Pick out the lines below that contain the string "Monitor" and copy them all.

[[ WORKING DATA open ]]

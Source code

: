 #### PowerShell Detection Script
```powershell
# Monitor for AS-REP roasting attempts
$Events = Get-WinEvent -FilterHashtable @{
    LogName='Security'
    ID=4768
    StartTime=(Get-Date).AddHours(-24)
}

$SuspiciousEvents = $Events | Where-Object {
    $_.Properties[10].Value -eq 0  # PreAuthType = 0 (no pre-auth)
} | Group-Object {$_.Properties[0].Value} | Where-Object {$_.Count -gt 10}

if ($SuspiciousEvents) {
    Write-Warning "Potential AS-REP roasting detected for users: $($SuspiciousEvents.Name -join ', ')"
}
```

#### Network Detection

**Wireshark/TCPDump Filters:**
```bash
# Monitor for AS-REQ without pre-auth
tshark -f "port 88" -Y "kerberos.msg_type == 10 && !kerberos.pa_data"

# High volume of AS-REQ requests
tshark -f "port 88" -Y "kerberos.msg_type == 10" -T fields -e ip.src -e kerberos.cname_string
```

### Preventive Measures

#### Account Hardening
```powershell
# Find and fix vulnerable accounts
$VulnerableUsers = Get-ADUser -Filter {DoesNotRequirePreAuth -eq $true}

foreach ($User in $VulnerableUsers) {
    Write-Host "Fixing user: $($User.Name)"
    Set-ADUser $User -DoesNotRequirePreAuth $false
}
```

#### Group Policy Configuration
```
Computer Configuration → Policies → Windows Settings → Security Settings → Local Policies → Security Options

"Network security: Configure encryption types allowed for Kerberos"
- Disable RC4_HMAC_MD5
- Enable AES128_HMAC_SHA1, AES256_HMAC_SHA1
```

[[ WORKING DATA closed ]]

**EXERCISE OUTPUT:**
# Monitor for AS-REP roasting attempts
# Monitor for AS-REQ without pre-auth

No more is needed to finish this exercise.